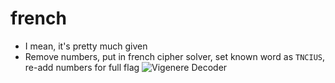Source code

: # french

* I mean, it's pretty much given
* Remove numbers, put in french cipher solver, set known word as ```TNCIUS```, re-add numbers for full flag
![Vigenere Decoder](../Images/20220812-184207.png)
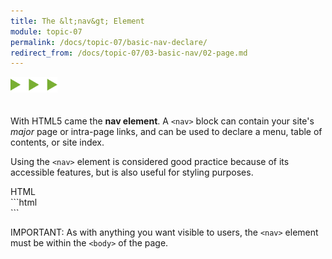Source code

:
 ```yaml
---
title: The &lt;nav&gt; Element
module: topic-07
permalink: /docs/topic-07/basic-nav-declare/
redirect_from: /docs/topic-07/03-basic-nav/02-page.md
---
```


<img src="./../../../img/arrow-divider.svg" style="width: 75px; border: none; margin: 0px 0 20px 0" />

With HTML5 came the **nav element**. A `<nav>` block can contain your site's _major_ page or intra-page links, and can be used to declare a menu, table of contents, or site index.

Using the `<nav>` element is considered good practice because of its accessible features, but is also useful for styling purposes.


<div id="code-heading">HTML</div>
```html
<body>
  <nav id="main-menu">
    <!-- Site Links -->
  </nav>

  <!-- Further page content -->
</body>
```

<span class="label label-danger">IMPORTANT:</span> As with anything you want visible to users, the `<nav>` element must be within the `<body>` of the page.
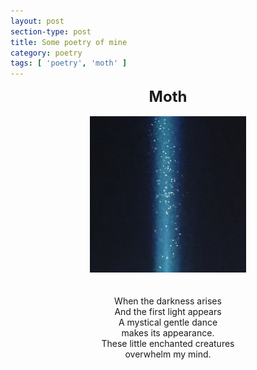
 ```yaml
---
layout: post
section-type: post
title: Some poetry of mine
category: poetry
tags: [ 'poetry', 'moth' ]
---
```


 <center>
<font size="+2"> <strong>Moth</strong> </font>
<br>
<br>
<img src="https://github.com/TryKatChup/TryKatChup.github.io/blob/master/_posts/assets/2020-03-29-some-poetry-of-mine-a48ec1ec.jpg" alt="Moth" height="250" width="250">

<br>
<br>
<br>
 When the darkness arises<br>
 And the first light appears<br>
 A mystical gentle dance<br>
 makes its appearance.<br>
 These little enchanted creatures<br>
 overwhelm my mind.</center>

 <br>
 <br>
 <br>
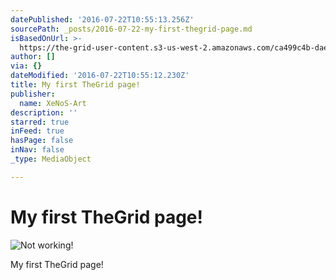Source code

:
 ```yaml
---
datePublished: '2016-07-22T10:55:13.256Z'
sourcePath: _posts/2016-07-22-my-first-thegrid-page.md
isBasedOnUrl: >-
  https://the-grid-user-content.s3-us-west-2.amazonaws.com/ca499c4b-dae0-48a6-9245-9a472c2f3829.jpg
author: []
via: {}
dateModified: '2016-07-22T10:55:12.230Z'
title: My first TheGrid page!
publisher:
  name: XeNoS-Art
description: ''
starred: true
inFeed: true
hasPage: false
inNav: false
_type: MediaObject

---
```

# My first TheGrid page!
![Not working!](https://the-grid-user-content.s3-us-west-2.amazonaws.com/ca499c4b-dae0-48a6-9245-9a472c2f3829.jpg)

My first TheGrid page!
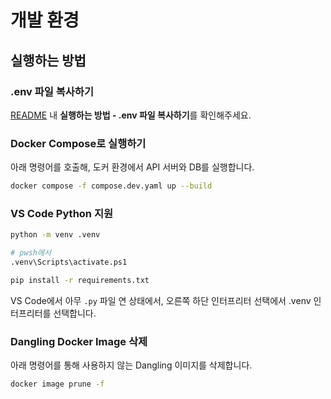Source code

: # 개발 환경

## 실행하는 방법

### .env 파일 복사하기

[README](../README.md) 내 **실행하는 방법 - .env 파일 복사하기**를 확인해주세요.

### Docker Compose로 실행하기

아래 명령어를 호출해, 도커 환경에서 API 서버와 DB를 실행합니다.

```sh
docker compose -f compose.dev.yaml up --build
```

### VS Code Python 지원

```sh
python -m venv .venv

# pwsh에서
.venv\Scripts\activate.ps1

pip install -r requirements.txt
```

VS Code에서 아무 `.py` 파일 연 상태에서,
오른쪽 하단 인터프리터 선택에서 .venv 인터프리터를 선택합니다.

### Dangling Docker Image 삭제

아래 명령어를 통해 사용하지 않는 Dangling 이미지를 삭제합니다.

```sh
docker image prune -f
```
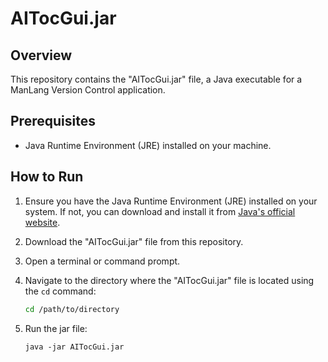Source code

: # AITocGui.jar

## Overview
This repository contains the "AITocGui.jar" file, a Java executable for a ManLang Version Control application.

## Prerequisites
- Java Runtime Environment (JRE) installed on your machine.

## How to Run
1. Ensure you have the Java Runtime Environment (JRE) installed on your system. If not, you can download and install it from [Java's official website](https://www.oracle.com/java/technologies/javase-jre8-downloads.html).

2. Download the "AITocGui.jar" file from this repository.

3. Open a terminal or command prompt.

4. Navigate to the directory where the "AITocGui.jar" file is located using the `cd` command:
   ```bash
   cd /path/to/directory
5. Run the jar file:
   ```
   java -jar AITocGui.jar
● ● ● ● ● ● ●
* _WHAT THIS TASK INVOLVES_
Match on "width" and copy out every line of the entries that contains it.

* _EXPECTED ANSWER_
<img src="./../../../img/arrow-divider.svg" style="width: 75px; border: none; margin: 0px 0 20px 0" />
<img src="https://github.com/TryKatChup/TryKatChup.github.io/blob/master/_posts/assets/2020-03-29-some-poetry-of-mine-a48ec1ec.jpg" alt="Moth" height="250" width="250">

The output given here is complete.